Coons: Senate may have to ‘support military action’
Sen. Chris Coons (D-Del.) on Saturday warned that Congress may soon have to consider the possibility of authorizing military action against North Korea.
Coons, a member of the Senate Foreign Relations Committee, said that senators need to be “prepared” to potentially “support military action” against Pyongyang.
{mosads}”I think all of us in the Senate need to be prepared to step up and take on our constitutional responsibility which may in some cases be to support military action,” Coons said in an interview with CNN.
Coons also addressed President Trump’s Friday tweet, in which he said that North Korea “disrespected the wishes of China & its highly respected President” when it launched a ballistic missile.
North Korea disrespected the wishes of China & its highly respected President when it launched, though unsuccessfully, a missile today. Bad!
— Donald J. Trump (@realDonaldTrump) April 28, 2017
“What President Trump is doing here is recognizing that his only constructive path forward on North Korea is to engage China, to make sure that China sees this as being as much their problem as our problem,” Coons told CNN.
The lawmaker, however, stressed that the best way to conduct diplomacy “is not through Twitter, but through leadership by the national security team of the Trump administration.”

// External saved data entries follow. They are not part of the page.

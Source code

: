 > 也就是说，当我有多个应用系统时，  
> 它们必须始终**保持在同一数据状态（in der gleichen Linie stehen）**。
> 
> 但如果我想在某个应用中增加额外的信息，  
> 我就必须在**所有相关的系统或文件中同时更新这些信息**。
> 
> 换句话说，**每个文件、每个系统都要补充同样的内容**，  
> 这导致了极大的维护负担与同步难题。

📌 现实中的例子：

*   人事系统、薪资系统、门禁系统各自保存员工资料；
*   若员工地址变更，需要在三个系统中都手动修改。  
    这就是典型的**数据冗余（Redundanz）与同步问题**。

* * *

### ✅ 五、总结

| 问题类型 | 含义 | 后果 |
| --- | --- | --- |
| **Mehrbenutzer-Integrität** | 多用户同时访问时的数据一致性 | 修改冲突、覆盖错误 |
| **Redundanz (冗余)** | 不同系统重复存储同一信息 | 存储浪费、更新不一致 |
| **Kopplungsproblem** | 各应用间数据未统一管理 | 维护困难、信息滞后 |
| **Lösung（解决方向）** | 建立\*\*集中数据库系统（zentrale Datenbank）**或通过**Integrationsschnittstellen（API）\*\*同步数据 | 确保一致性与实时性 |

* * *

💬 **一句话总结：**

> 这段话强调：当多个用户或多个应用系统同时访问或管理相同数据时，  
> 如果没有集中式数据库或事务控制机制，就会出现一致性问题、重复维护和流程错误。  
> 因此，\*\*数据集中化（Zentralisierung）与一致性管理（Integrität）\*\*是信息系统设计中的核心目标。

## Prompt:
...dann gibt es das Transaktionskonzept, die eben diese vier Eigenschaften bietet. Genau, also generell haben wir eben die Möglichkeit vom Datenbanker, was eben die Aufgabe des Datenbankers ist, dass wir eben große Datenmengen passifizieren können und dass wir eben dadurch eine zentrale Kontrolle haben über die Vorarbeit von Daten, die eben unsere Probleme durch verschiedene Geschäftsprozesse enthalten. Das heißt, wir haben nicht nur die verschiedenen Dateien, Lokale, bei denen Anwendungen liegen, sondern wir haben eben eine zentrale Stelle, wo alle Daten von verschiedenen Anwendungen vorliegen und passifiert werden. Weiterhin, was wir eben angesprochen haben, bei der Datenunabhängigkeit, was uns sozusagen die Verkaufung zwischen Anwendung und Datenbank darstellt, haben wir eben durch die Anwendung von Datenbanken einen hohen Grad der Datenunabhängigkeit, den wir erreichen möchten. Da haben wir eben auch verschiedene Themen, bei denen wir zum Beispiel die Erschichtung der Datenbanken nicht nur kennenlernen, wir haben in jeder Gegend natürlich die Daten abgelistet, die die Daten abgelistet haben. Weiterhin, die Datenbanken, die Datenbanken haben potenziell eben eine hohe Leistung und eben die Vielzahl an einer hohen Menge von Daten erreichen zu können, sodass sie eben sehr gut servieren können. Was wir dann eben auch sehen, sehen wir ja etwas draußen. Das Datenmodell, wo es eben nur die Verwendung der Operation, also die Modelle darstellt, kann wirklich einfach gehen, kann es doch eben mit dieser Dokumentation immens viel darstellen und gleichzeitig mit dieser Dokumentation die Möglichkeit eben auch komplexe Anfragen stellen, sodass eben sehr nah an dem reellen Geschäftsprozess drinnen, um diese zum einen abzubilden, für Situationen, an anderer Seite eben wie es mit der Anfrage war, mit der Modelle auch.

“This is no longer reality TV,” he said. “This is reality. And dangerous reality.”
When asked if Coons would publicly support a potential first strike against North Korea, the lawmaker said that U.S. is “not there yet.”
“We’re not there yet and I’m not going to address the hypothetical. But I do think we have to take seriously the prospect that Kim Jong Un has nuclear weapons, is developing ballistic missile capability that could reach beyond South Korea and Japan and hit American territory, and that he has publicly stated an intention to attack the United States,” he said.